Search the material for "before" and show all lines that contain it.

++++ INPUT RECORDS

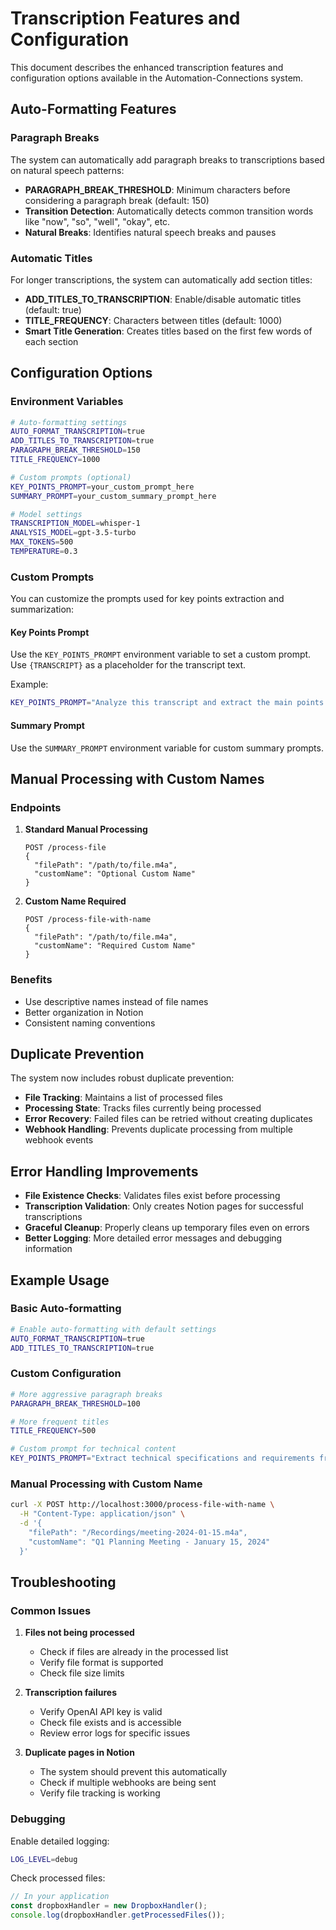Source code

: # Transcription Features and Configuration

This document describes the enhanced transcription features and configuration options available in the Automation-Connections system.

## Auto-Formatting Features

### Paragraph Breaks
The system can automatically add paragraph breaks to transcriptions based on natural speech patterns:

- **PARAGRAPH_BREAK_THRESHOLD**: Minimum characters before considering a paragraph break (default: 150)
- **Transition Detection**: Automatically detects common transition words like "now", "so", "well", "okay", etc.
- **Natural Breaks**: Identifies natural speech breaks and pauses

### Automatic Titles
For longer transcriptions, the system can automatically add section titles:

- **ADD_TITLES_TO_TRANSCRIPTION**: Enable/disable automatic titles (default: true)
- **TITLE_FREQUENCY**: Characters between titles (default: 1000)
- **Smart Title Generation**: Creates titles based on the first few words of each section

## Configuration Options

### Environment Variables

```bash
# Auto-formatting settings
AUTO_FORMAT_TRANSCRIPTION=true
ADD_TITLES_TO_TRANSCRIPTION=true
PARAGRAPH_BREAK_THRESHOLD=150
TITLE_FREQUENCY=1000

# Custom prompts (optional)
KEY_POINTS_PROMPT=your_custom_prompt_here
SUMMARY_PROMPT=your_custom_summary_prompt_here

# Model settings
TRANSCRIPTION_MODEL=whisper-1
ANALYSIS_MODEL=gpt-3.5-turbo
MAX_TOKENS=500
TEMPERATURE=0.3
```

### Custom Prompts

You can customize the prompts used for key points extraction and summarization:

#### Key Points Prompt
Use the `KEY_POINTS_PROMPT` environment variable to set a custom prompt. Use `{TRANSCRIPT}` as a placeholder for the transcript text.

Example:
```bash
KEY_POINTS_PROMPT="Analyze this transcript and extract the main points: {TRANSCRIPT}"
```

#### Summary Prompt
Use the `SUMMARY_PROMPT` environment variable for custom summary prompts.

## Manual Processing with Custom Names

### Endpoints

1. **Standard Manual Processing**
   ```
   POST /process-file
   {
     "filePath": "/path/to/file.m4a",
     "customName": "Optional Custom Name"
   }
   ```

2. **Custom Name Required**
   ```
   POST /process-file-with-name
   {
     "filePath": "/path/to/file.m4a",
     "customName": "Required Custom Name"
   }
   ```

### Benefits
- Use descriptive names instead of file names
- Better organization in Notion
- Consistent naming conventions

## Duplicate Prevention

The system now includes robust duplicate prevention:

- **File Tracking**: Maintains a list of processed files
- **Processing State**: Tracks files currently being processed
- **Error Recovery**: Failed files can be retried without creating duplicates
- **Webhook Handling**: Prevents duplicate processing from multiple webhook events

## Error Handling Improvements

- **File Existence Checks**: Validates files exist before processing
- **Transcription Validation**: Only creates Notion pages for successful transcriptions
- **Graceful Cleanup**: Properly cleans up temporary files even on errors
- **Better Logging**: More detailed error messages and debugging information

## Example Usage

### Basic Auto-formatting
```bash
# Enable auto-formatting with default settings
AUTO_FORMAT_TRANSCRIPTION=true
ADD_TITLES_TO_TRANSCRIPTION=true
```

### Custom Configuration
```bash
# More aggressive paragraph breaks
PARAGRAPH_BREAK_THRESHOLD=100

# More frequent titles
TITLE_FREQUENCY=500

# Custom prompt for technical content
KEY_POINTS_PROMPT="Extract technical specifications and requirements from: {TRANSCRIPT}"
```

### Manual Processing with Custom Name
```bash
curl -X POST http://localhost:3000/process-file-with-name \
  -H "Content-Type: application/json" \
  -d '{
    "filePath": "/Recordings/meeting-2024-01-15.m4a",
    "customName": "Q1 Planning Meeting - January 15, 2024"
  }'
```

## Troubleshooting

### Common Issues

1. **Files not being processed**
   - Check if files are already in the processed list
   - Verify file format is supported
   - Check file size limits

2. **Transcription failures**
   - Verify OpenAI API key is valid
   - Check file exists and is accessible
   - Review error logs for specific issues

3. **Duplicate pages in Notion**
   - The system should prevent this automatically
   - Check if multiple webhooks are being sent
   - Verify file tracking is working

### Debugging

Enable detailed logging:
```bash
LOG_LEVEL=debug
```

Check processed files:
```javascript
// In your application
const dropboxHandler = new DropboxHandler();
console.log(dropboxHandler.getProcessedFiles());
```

++++++++
++++ INPUT RECORDS

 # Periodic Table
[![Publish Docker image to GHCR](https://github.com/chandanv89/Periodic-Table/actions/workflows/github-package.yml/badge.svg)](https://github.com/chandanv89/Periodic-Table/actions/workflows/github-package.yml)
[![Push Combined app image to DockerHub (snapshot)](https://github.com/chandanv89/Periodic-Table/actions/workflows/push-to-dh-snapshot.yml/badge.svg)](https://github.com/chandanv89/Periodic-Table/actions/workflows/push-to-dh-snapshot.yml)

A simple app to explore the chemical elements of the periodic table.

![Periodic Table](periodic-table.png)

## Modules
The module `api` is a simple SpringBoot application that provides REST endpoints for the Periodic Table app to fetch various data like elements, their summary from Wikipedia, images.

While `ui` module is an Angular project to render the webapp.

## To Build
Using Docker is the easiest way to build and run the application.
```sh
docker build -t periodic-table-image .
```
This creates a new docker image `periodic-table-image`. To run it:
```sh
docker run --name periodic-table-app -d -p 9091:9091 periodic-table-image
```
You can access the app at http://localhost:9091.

++++++++
++++ INPUT RECORDS

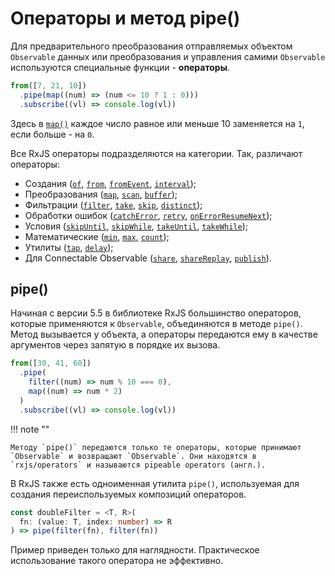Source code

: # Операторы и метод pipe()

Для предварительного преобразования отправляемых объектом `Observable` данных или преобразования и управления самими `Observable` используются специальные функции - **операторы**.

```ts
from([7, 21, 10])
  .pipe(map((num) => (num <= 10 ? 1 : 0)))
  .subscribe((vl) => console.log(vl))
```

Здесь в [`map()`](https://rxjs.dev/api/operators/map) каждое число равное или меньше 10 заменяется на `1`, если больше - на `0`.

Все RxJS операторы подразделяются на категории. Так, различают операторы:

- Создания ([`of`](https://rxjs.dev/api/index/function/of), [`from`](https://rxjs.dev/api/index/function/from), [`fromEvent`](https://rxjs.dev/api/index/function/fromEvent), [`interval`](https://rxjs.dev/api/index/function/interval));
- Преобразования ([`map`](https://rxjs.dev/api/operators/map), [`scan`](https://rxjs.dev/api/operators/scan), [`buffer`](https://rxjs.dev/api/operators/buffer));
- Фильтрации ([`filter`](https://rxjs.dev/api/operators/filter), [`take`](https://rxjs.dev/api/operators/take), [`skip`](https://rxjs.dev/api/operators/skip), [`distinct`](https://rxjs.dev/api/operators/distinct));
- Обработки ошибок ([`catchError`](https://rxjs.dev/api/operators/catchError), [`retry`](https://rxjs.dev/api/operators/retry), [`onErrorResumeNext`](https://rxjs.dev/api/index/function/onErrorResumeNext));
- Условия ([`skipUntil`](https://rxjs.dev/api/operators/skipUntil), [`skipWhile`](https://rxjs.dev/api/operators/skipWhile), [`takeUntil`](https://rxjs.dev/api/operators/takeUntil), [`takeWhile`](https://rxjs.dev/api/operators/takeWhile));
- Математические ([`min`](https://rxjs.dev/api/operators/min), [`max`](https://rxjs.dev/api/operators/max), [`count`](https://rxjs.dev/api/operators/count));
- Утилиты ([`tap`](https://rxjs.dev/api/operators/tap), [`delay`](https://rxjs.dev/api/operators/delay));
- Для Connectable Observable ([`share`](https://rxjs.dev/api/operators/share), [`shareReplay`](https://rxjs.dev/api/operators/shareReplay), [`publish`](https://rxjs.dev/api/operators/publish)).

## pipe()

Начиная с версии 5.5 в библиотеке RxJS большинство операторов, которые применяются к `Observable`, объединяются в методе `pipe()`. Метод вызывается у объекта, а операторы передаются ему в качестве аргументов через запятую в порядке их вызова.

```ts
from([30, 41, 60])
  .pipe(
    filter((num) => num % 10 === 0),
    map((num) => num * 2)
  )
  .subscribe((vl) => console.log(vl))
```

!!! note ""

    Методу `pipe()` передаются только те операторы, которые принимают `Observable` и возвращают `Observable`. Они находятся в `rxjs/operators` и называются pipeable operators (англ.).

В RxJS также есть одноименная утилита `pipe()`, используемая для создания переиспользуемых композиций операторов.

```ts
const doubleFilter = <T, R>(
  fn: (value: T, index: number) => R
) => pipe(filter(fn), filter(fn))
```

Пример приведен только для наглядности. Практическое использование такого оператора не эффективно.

++++++++

ANSWER SPACE —
- **PARAGRAPH_BREAK_THRESHOLD**: Minimum characters before considering a paragraph break (default: 150)
- **File Existence Checks**: Validates files exist before processing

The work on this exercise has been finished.